◆ Task goal ◆
Within the material below, how many lines contain the word "github"? Give that number only.

◆ Data shown ◆
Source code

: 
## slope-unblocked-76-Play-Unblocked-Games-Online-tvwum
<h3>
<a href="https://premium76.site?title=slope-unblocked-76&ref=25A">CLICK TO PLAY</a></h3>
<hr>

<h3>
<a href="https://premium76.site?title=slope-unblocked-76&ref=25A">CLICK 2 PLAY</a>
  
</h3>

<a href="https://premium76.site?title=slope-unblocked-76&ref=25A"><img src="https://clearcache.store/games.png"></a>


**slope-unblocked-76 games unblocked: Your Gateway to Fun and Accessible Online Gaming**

--

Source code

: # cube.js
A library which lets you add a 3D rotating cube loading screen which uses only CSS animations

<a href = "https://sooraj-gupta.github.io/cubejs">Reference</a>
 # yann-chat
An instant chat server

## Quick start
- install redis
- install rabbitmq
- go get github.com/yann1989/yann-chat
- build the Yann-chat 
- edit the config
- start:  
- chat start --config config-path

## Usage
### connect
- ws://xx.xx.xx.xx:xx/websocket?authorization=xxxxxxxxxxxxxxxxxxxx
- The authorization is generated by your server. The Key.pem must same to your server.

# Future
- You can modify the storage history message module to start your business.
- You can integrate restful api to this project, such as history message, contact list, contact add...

...

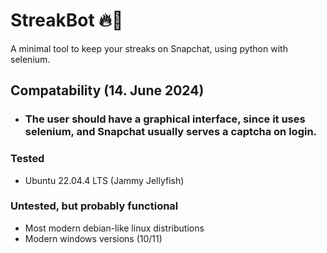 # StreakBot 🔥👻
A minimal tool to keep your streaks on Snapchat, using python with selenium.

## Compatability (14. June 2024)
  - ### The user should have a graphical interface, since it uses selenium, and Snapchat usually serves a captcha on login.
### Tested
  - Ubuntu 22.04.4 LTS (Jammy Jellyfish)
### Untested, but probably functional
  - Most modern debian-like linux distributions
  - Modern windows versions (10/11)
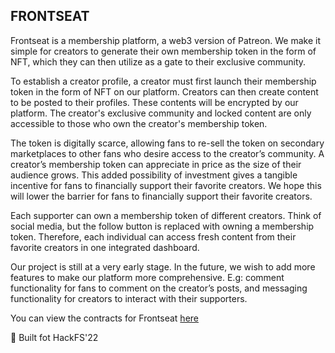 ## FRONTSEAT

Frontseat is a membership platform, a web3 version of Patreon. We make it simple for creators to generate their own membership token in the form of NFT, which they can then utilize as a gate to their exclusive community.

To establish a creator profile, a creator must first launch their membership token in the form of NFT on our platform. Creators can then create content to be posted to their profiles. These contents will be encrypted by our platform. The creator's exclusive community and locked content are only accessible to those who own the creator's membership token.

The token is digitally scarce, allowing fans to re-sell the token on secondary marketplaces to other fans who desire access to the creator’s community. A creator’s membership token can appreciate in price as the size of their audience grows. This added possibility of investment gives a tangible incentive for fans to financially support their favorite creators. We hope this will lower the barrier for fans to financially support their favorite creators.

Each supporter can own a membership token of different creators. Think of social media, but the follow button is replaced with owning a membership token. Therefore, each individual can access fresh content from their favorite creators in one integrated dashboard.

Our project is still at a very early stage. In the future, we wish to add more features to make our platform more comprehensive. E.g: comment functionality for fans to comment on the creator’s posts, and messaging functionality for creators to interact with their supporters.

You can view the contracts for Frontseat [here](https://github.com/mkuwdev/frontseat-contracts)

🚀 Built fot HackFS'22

◆ Answer to this problem ◆
3